# Wind Generators for RVs



## 91441 (May 1, 2005)

:lol: 

I am setting up 4 wind generators for a wheel chair bound girl in a large RV and wondered if you folks who may use them have any tips for mounts to fiberglass or aluminum sidings on RVs.


We sell them at eBay (look up kckclass) and are getting more inquiries from RV users because they are rather small, easy to maintain and install. We use the proceeds to fund our free PCs for kids program so if you have any ideas for this girl or questions for me, visit eBay, look up kckclass and drop me an email. Thanks.


----------



## 90050 (May 1, 2005)

I tried a search for "kckclass" ...... nothing found!

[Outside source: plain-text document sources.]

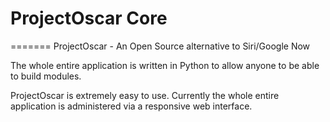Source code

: # ProjectOscar Core
=======
ProjectOscar - An Open Source alternative to Siri/Google Now

The whole entire application is written in Python to allow anyone to be able to build modules.

ProjectOscar is extremely easy to use. Currently the whole entire application is administered via a responsive web interface.
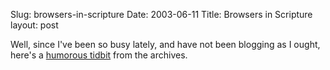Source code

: Slug: browsers-in-scripture
Date: 2003-06-11
Title: Browsers in Scripture
layout: post

Well, since I&#39;ve been so busy lately, and have not been blogging as I ought, here&#39;s a <a href="http://www.redmonk.net/1872">humorous tidbit</a> from the archives.
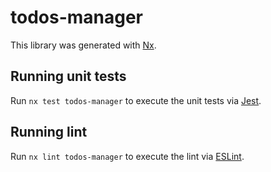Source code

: # todos-manager

This library was generated with [Nx](https://nx.dev).

## Running unit tests

Run `nx test todos-manager` to execute the unit tests via [Jest](https://jestjs.io).

## Running lint

Run `nx lint todos-manager` to execute the lint via [ESLint](https://eslint.org/).
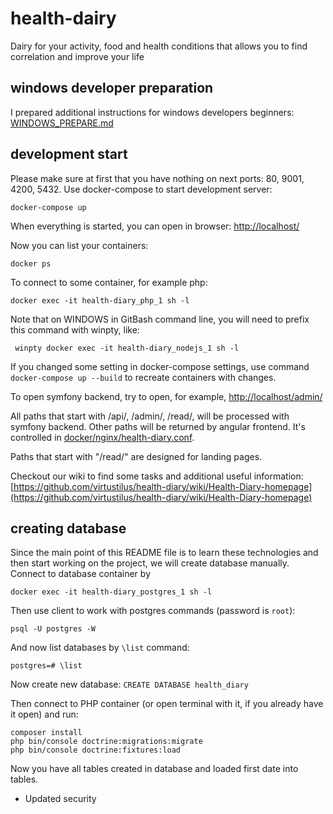 # health-dairy
Dairy for your activity, food and health conditions that allows you to find correlation and improve your life

## windows developer preparation
I prepared additional instructions for windows developers beginners:
[WINDOWS_PREPARE.md](WINDOWS_PREPARE.md)

## development start
Please make sure at first that you have nothing on next ports: 80, 9001, 4200, 5432.
Use docker-compose to start development server:

    docker-compose up

When everything is started, you can open in browser:
[http://localhost/](http://localhost)

Now you can list your containers:

    docker ps

To connect to some container, for example php:

    docker exec -it health-diary_php_1 sh -l

Note that on WINDOWS in GitBash command line, you will need to prefix this command with winpty, like:

     winpty docker exec -it health-diary_nodejs_1 sh -l

If you changed some setting in docker-compose settings, use command `docker-compose up --build` to recreate containers with changes.

To open symfony backend, try to open, for example, [http://localhost/admin/](http://localhost/admin/)

All paths that start with /api/, /admin/, /read/, will be processed with symfony backend. 
Other paths will be returned by angular frontend.
It's controlled in [docker/nginx/health-diary.conf](docker/nginx/health-diary.conf).

Paths that start with "/read/" are designed for landing pages.

Checkout our wiki to find some tasks and additional useful information:
[https://github.com/virtustilus/health-diary/wiki/Health-Diary-homepage](https://github.com/virtustilus/health-diary/wiki/Health-Diary-homepage)

## creating database

Since the main point of this README file is to learn these technologies and then start working on the project, we will create database manually.
Connect to database container by 

    docker exec -it health-diary_postgres_1 sh -l

Then use client to work with postgres commands (password is `root`):

    psql -U postgres -W

And now list databases by `\list` command:

    postgres=# \list

Now create new database: `CREATE DATABASE health_diary`

Then connect to PHP container (or open terminal with it, if you already have it open) and run:

    composer install
    php bin/console doctrine:migrations:migrate
    php bin/console doctrine:fixtures:load

Now you have all tables created in database and loaded first date into tables.

- Updated security
    
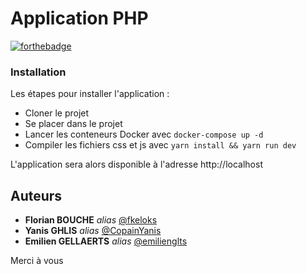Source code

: # Application PHP

[![forthebadge](http://forthebadge.com/images/badges/built-with-love.svg)](http://forthebadge.com) 

### Installation

Les étapes pour installer l'application :

* Cloner le projet
* Se placer dans le projet
* Lancer les conteneurs Docker avec `docker-compose up -d`
* Compiler les fichiers css et js avec `yarn install && yarn run dev`

L'application sera alors disponible à l'adresse http://localhost

## Auteurs

* **Florian BOUCHE** _alias_ [@fkeloks](https://gitlab.com/fkeloks)
* **Yanis GHLIS** _alias_ [@CopainYanis](https://gitlab.com/CopainYanis)
* **Emilien GELLAERTS** _alias_ [@emilienglts](https://gitlab.com/emilienglts)

Merci à vous
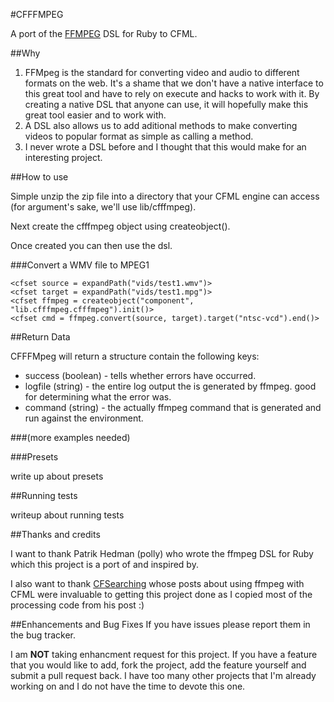 #CFFFMPEG

A port of the [FFMPEG](https://github.com/polly/ffmpeg) DSL for Ruby to CFML.

##Why

1. FFMpeg is the standard for converting video and audio to different formats on the web. It's a shame that we don't have a native interface to this great tool and have to rely on execute and hacks to work with it. By creating a native DSL that anyone can use, it will hopefully make this great tool easier and to work with.
2. A DSL also allows us to add aditional methods to make converting videos to popular format as simple as calling a method.
3. I never wrote a DSL before and I thought that this would make for an interesting project.

##How to use

Simple unzip the zip file into a directory that your CFML engine can access (for argument's sake, we'll use lib/cfffmpeg).

Next create the cfffmpeg object using createobject().

Once created you can then use the dsl.

###Convert a WMV file to MPEG1

    <cfset source = expandPath("vids/test1.wmv")>
    <cfset target = expandPath("vids/test1.mpg")>
    <cfset ffmpeg = createobject("component", "lib.cfffmpeg.cfffmpeg").init()>
    <cfset cmd = ffmpeg.convert(source, target).target("ntsc-vcd").end()>
    
##Return Data

CFFFMpeg will return a structure contain the following keys:

* success (boolean) - tells whether errors have occurred.
* logfile (string) - the entire log output the is generated by ffmpeg. good for determining what the error was.
* command (string) - the actually ffmpeg command that is generated and run against the environment.

###(more examples needed)

###Presets

write up about presets

##Running tests

writeup about running tests

##Thanks and credits

I want to thank Patrik Hedman (polly) who wrote the ffmpeg DSL for Ruby which this project is a port of and inspired by.

I also want to thank [CFSearching](http://cfsearching.blogspot.com) whose posts about using ffmpeg with CFML were invaluable to getting this project done as I copied most of the processing code from his post :)

##Enhancements and Bug Fixes
If you have issues please report them in the bug tracker.

I am **NOT** taking enhancment request for this project. If you have a feature that you would like to add, fork the project, add the feature yourself and submit a pull request back. I have too many other projects that I'm already working on and I do not have the time to devote this one.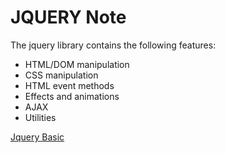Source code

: # JQUERY Note

The jquery library contains the following features:

- HTML/DOM manipulation
- CSS manipulation
- HTML event methods
- Effects and animations
- AJAX
- Utilities

[Jquery Basic](./Jquery_basic)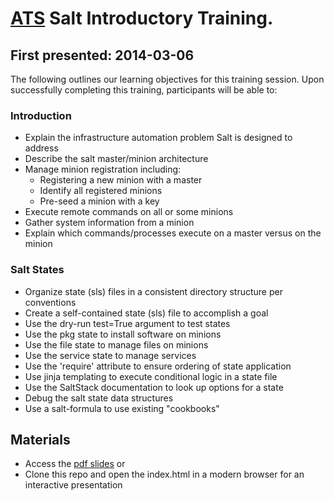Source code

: # [ATS](http://www.atsid.com) Salt Introductory Training.
## First presented: 2014-03-06

The following outlines our learning objectives for this training session. 
Upon successfully completing this training, participants will be able to:

### Introduction

* Explain the infrastructure automation problem Salt is designed to address 
* Describe the salt master/minion architecture
* Manage minion registration including:
    * Registering a new minion with a master
    * Identify all registered minions
    * Pre-seed a minion with a key
* Execute remote commands on all or some minions
* Gather system information from a minion
* Explain which commands/processes execute on a master versus on the minion


### Salt States

* Organize state (sls) files in a consistent directory structure per conventions
* Create a self-contained state (sls) file to accomplish a goal
* Use the dry-run test=True argument to test states
* Use the pkg state to install software on minions
* Use the file state to manage files on minions
* Use the service state to manage services
* Use the 'require' attribute to ensure ordering of state application
* Use jinja templating to execute conditional logic in a state file
* Use the SaltStack documentation to look up options for a state
* Debug the salt state data structures
* Use a salt-formula to use existing "cookbooks"

## Materials

* Access the [pdf slides](ATSIntroductorySaltTraining_2014-03-06.pdf) or
* Clone this repo and open the index.html in a modern browser for an interactive presentation
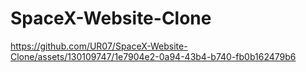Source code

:# SpaceX-Website-Clone


https://github.com/UR07/SpaceX-Website-Clone/assets/130109747/1e7904e2-0a94-43b4-b740-fb0b162479b6

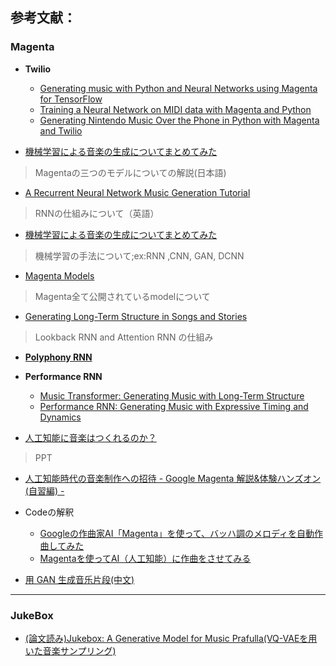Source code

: 
## 参考文献：

### Magenta

- **Twilio**
  + [Generating music with Python and Neural Networks using Magenta for TensorFlow](https://www.twilio.com/blog/generate-music-python-neural-networks-magenta-tensorflow)
  + [Training a Neural Network on MIDI data with Magenta and Python](https://www.twilio.com/blog/training-a-neural-network-on-midi-music-data-with-magenta-and-python)
  + [Generating Nintendo Music Over the Phone in Python with Magenta and Twilio](https://www.twilio.com/blog/generating-nintendo-music-over-the-phone-with-magenta-and-twilio)

  
- [機械学習による音楽の生成についてまとめてみた](https://qiita.com/DaikiSuyama/items/f47f7588c556255a77ef)
>Magentaの三つのモデルについての解説(日本語)

- [A Recurrent Neural Network Music Generation Tutorial](https://magenta.tensorflow.org/2016/06/10/recurrent-neural-network-generation-tutorial)  
> RNNの仕組みについて（英語）

- [機械学習による音楽の生成についてまとめてみた](https://qiita.com/DaikiSuyama/items/f47f7588c556255a77ef)
> 機械学習の手法について;ex:RNN ,CNN, GAN, DCNN

- [Magenta Models](https://github.com/tensorflow/magenta/tree/master/magenta/models)
> Magenta全て公開されているmodelについて

- [Generating Long-Term Structure in Songs and Stories](https://magenta.tensorflow.org/2016/07/15/lookback-rnn-attention-rnn/)
> Lookback RNN and Attention RNN の仕組み

- **[Polyphony RNN](https://github.com/tensorflow/magenta/tree/master/magenta/models/polyphony_rnn)**



- **Performance RNN**
  + [Music Transformer: Generating Music with Long-Term Structure](https://magenta.tensorflow.org/music-transformer)
  + [Performance RNN: Generating Music with Expressive Timing and Dynamics](https://magenta.tensorflow.org/performance-rnn)

- [人工知能に音楽はつくれるのか？](https://www.slideshare.net/TadaichiroNakano/google-magenta)
>PPT

- [人工知能時代の音楽制作への招待 - Google Magenta 解説&体験ハンズオン (自習編) -](https://qiita.com/icoxfog417/items/f198f2e030d861d7bbf4)

- Codeの解釈
  + [Googleの作曲家AI「Magenta」を使って、バッハ調のメロディを自動作曲してみた](https://qiita.com/kouichiyoshihara/items/c5575bdef17aafa02233)
  + [Magentaを使ってAI（人工知能）に作曲をさせてみる](http://johoko.blog.fc2.com/blog-entry-29.html)

- [用 GAN 生成音乐片段(中文)](http://huisblog.cn/2018/05/24/mg-gan/#more)
___

### JukeBox


- [(論文読み)Jukebox: A Generative Model for Music Prafulla(VQ-VAEを用いた音楽サンプリング)](https://qiita.com/Fumio-eisan/items/61918c5e8f7ed7c8dcda)  



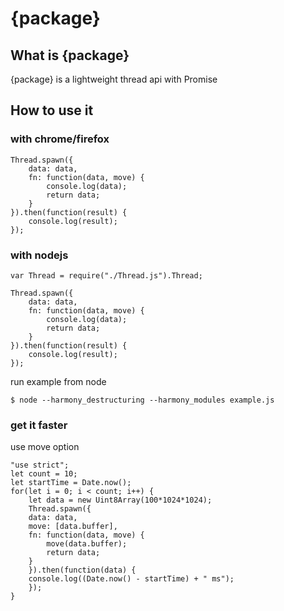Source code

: # {package}

## What is {package}
{package} is a lightweight thread api with Promise

## How to use it
### with chrome/firefox

	Thread.spawn({
		data: data,
		fn: function(data, move) {
			console.log(data);
		    return data;
		}
	}).then(function(result) {
		console.log(result);
	});

### with nodejs

	var Thread = require("./Thread.js").Thread;

	Thread.spawn({
		data: data,
		fn: function(data, move) {
			console.log(data);
		    return data;
		}
	}).then(function(result) {
		console.log(result);
	});

run example from node
	
	$ node --harmony_destructuring --harmony_modules example.js

### get it faster
use move option

	"use strict";
	let count = 10;
	let startTime = Date.now();
	for(let i = 0; i < count; i++) {
	    let data = new Uint8Array(100*1024*1024);
	    Thread.spawn({
		data: data,
		move: [data.buffer],
		fn: function(data, move) {
	        move(data.buffer);
		    return data;
		}
	    }).then(function(data) {
		console.log((Date.now() - startTime) + " ms");
	    });
	}


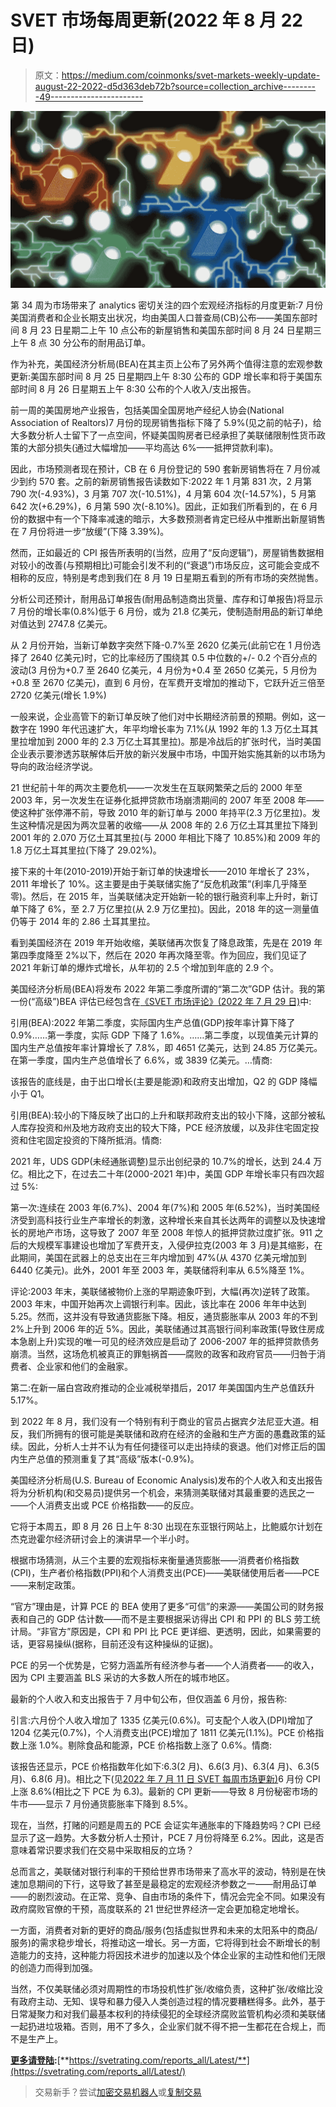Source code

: # SVET 市场每周更新(2022 年 8 月 22 日)

> 原文：<https://medium.com/coinmonks/svet-markets-weekly-update-august-22-2022-d5d363deb72b?source=collection_archive---------49----------------------->

![](img/9e97240309bf0af8d96f0d4c0c09a6b8.png)

第 34 周为市场带来了 analytics 密切关注的四个宏观经济指标的月度更新:7 月份美国消费者和企业长期支出状况，均由美国人口普查局(CB)公布——美国东部时间 8 月 23 日星期二上午 10 点公布的新屋销售和美国东部时间 8 月 24 日星期三上午 8 点 30 分公布的耐用品订单。

作为补充，美国经济分析局(BEA)在其主页上公布了另外两个值得注意的宏观参数更新:美国东部时间 8 月 25 日星期四上午 8:30 公布的 GDP 增长率和将于美国东部时间 8 月 26 日星期五上午 8:30 公布的个人收入/支出报告。

前一周的美国房地产业报告，包括美国全国房地产经纪人协会(National Association of Realtors)7 月份的现房销售指标下降了 5.9%(见之前的帖子)，给大多数分析人士留下了一点空间，怀疑美国购房者已经承担了美联储限制性货币政策的大部分损失(通过大幅增加——平均高达 6%——抵押贷款利率)。

因此，市场预测者现在预计，CB 在 6 月份登记的 590 套新房销售将在 7 月份减少到约 570 套。之前的新房销售报告读数如下:2022 年 1 月第 831 次，2 月第 790 次(-4.93%)，3 月第 707 次(-10.51%)，4 月第 604 次(-14.57%)，5 月第 642 次(+6.29%)，6 月第 590 次(-8.10%)。因此，正如我们所看到的，在 6 月份的数据中有一个下降率减速的暗示，大多数预测者肯定已经从中推断出新屋销售在 7 月份将进一步“放缓”(下降 3.39%)。

然而，正如最近的 CPI 报告所表明的(当然，应用了“反向逻辑”)，房屋销售数据相对较小的改善(与预期相比)可能会引发不利的(“衰退”)市场反应，这可能会变成不相称的反应，特别是考虑到我们在 8 月 19 日星期五看到的所有市场的突然抛售。

分析公司还预计，耐用品订单报告(耐用品制造商出货量、库存和订单报告)将显示 7 月份的增长率(0.8%)低于 6 月份，或为 21.8 亿美元，使制造耐用品的新订单绝对值达到 2747.8 亿美元。

从 2 月份开始，当新订单数字突然下降-0.7%至 2620 亿美元(此前它在 1 月份选择了 2640 亿美元)时，它的比率经历了围绕其 0.5 中位数的+/- 0.2 个百分点的波动(3 月份为+0.7 至 2640 亿美元，4 月份为+0.4 至 2650 亿美元，5 月份为+0.8 至 2670 亿美元)，直到 6 月份，在军费开支增加的推动下，它跃升近三倍至 2720 亿美元(增长 1.9%)

一般来说，企业高管下的新订单反映了他们对中长期经济前景的预期。例如，这一数字在 1990 年代迅速扩大，年平均增长率为 7.1%(从 1992 年的 1.3 万亿土耳其里拉增加到 2000 年的 2.3 万亿土耳其里拉)。那是冷战后的扩张时代，当时美国企业表示要渗透苏联解体后开放的新兴发展中市场，中国开始实施其新的以市场为导向的政治经济学说。

21 世纪前十年的两次主要危机——一次发生在互联网繁荣之后的 2000 年至 2003 年，另一次发生在证券化抵押贷款市场崩溃期间的 2007 年至 2008 年——使这种扩张停滞不前，导致 2010 年的新订单与 2000 年持平(2.3 万亿里拉)。发生这种情况是因为两次显著的收缩——从 2008 年的 2.6 万亿土耳其里拉下降到 2001 年的 2.070 万亿土耳其里拉(与 2000 年相比下降了 10.85%)和 2009 年的 1.8 万亿土耳其里拉(下降了 29.02%)。

接下来的十年(2010-2019)开始于新订单的快速增长——2010 年增长了 23%，2011 年增长了 10%。这主要是由于美联储实施了“反危机政策”(利率几乎降至零)。然后，在 2015 年，当美联储决定开始新一轮的银行融资利率上升时，新订单下降了 6%，至 2.7 万亿里拉(从 2.9 万亿里拉)。因此，2018 年的这一测量值仍等于 2014 年的 2.86 土耳其里拉。

看到美国经济在 2019 年开始收缩，美联储再次恢复了降息政策，先是在 2019 年第四季度降至 2%以下，然后在 2020 年再次降至零。作为回应，我们见证了 2021 年新订单的爆炸式增长，从年初的 2.5 个增加到年底的 2.9 个。

美国经济分析局(BEA)将发布 2022 年第二季度所谓的“第二次”GDP 估计。我的第一份(“高级”)BEA 评估已经包含在[《SVET 市场评论》(2022 年 7 月 29 日)](/coinmonks/svet-markets-review-july-29-2022-a570bde4ff62)中:

引用(BEA):2022 年第二季度，实际国内生产总值(GDP)按年率计算下降了 0.9%……第一季度，实际 GDP 下降了 1.6%。……第二季度，以现值美元计算的国内生产总值按年率计算增长了 7.8%，即 4651 亿美元，达到 24.85 万亿美元。在第一季度，国内生产总值增长了 6.6%，或 3839 亿美元。…情商:

该报告的底线是，由于出口增长(主要是能源)和政府支出增加，Q2 的 GDP 降幅小于 Q1。

引用(BEA):较小的下降反映了出口的上升和联邦政府支出的较小下降，这部分被私人库存投资和州及地方政府支出的较大下降，PCE 经济放缓，以及非住宅固定投资和住宅固定投资的下降所抵消。情商:

2021 年，UDS GDP(未经通胀调整)显示出创纪录的 10.7%的增长，达到 24.4 万亿。相比之下，在过去二十年(2000-2021 年)中，美国 GDP 年增长率只有四次超过 5%:

第一次:连续在 2003 年(6.7%)、2004 年(7%)和 2005 年(6.52%)，当时美国经济受到高科技行业生产率增长的刺激，这种增长来自其长达两年的调整以及快速增长的房地产市场，这导致了 2007 年至 2008 年惊人的抵押贷款过度扩张。911 之后的大规模军事建设也增加了军费开支，入侵伊拉克(2003 年 3 月)是其缩影，在此期间，美国在武器上的总支出在三年内增加到 47%(从 4370 亿美元增加到 6440 亿美元)。此外，2001 年至 2003 年，美联储将利率从 6.5%降至 1%。

评论:2003 年末，美联储被物价上涨的早期迹象吓到，大幅(再次)逆转了政策。2003 年末，中国开始再次上调银行利率。因此，该比率在 2006 年年中达到 5.25。然而，这并没有导致通货膨胀下降。相反，通货膨胀率从 2003 年的不到 2%上升到 2006 年的近 5%。因此，美联储通过其高银行间利率政策(导致住房成本急剧上升)实现的唯一可见的经济效应是启动了 2006-2007 年的抵押贷款债务崩溃。当然，这场危机被真正的罪魁祸首——腐败的政客和政府官员——归咎于消费者、企业家和他们的金融家。

第二:在新一届白宫政府推动的企业减税举措后，2017 年美国国内生产总值跃升 5.17%。

到 2022 年 8 月，我们没有一个特别有利于商业的官员占据宾夕法尼亚大道。相反，我们所拥有的很可能是美联储和政府在经济的金融和生产方面的愚蠢政策的延续。因此，分析人士并不认为有任何捷径可以走出持续的衰退。他们对修正后的国内生产总值的预测重复了其“高级”版本(-0.9%)。

美国经济分析局(U.S. Bureau of Economic Analysis)发布的个人收入和支出报告将为分析机构(和交易员)提供另一个机会，来猜测美联储对其最重要的选民之一——个人消费支出或 PCE 价格指数——的反应。

它将于本周五，即 8 月 26 日上午 8:30 出现在东亚银行网站上，比鲍威尔计划在杰克逊霍尔经济研讨会上的演讲早一个半小时。

根据市场猜测，从三个主要的宏观指标来衡量通货膨胀——消费者价格指数(CPI)，生产者价格指数(PPI)和个人消费支出(PCE)——美联储使用后者——PCE——来制定政策。

“官方”理由是，计算 PCE 的 BEA 使用了更多“可信”的来源——美国公司的财务报表和自己的 GDP 估计数——而不是主要根据采访得出 CPI 和 PPI 的 BLS 劳工统计局。“非官方”原因是，CPI 和 PPI 比 PCE 更详细、更透明，因此，如果需要的话，更容易操纵(据称，目前还没有这种操纵的证据)。

PCE 的另一个优势是，它努力涵盖所有经济参与者——个人消费者——的收入，因为 CPI 主要涵盖 BLS 采访的大多数人所在的城市地区。

最新的个人收入和支出报告于 7 月中旬公布，但仅涵盖 6 月份，报告称:

引言:六月份个人收入增加了 1335 亿美元(0.6%)。可支配个人收入(DPI)增加了 1204 亿美元(0.7%)，个人消费支出(PCE)增加了 1811 亿美元(1.1%)。PCE 价格指数上涨 1.0%。剔除食品和能源，PCE 价格指数上涨了 0.6%。情商:

该报告还显示，PCE 价格指数年化如下:6.3(2 月)、6.6(3 月)、6.3(4 月)、6.3(5 月)、6.8(6 月)。相比之下(见[2022 年 7 月 11 日 SVET 每周市场更新)](https://svetrating.com/texts/136/)6 月份 CPI 上涨 8.6%(相比之下 PCE 为 6.3)。最新的 CPI 更新——导致 8 月份秘密市场的牛市——显示 7 月份通货膨胀率下降到 8.5%。

现在，当然，打赌的问题是周五的 PCE 会证实年通胀率的下降趋势吗？CPI 已经显示了这一趋势。大多数分析人士预计，PCE 7 月份将降至 6.2%。因此，这是否意味着常识要求我们在交易中采取相反的立场？

总而言之，美联储对银行利率的干预给世界市场带来了高水平的波动，特别是在快速加息期间的下行，这导致了甚至是最稳定的宏观经济参数之一——耐用品订单——的剧烈波动。在正常、竞争、自由市场的条件下，情况会完全不同。如果没有政府腐败官僚的干预，高度联系的 21 世纪世界经济一定会更加稳定地增长。

一方面，消费者对新的更好的商品/服务(包括虚拟世界和未来的太阳系中的商品/服务)的需求稳步增长，将推动这一增长。另一方面，它将得到社会不断增长的制造能力的支持，这种能力将因技术进步的加速以及个体企业家的主动性和他们无限的创造力而得到加强。

当然，不仅美联储必须对周期性的市场投机性扩张/收缩负责，这种扩张/收缩比没有政府主动、无知、误导和暴力侵入人类创造过程的情况要糟糕得多。此外，基于日常凝聚力和对我们最基本权利的持续侵犯的全球经济腐败监管机构必须和美联储一起扔进垃圾箱。否则，用不了多久，企业家们就不得不把一生都花在合规上，而不是生产上。

[**更多请登陆**](https://svetrating.com/reports_all/Latest/)**:**[**https://svetrating.com/reports_all/Latest/**](https://svetrating.com/reports_all/Latest/)

> 交易新手？尝试[加密交易机器人](/coinmonks/crypto-trading-bot-c2ffce8acb2a)或[复制交易](/coinmonks/top-10-crypto-copy-trading-platforms-for-beginners-d0c37c7d698c)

A url would be more helpful


----------



## Andysam (May 10, 2005)

http://cgi.ebay.co.uk/ws/eBayISAPI.dll?ViewItem&category=3240&item=5906244162


----------



## 88870 (May 10, 2005)

kckclass said:


> :lol:
> 
> I am setting up 4 wind generators for a wheel chair bound girl in a large RV and wondered if you folks who may use them have any tips for mounts to fiberglass or aluminum sidings on RVs.


kckclass, if the lady is in a sitting position, would this affect her ability to erect and pull down these wind turbines if their mountings are not low? I don't think she will be able to travel with them up will she? Is there a simple way of doing it? Could you automate them so you press a button and up they come? 8)

The turbines that i have seen are not light and tend to be fixed up high to catch the wind (and to stop idiots walking into them and losing some skin!! 8O )

I am interested in alternative power and would love to see how you fix these turbines on .. can you post pictures when you are done?

Many thanks

Leigh


----------



## 90050 (May 1, 2005)

Call me suspicious if you wish, but he indicates he’s a charity in his post, but there is nothing on ebay to say where the funds are going!


----------



## Anonymous (Nov 10, 2000)

With a 6ft blade it isn't suitable for an RV or motorhome unless you have a mast like a sailboat .. 8O


----------



## 91441 (May 1, 2005)

First, she's wheelchair bound but not immobile. She climbs, rigs, tears apart AC systems, built all her own interior (nice Cherry wood...no particle board) and is hell on wheels. She can get up and down from her roof and these aren't so heavy a girl can't raise/lower them, but yes, she's hell on wheels and mobile and 'engineering oriented'.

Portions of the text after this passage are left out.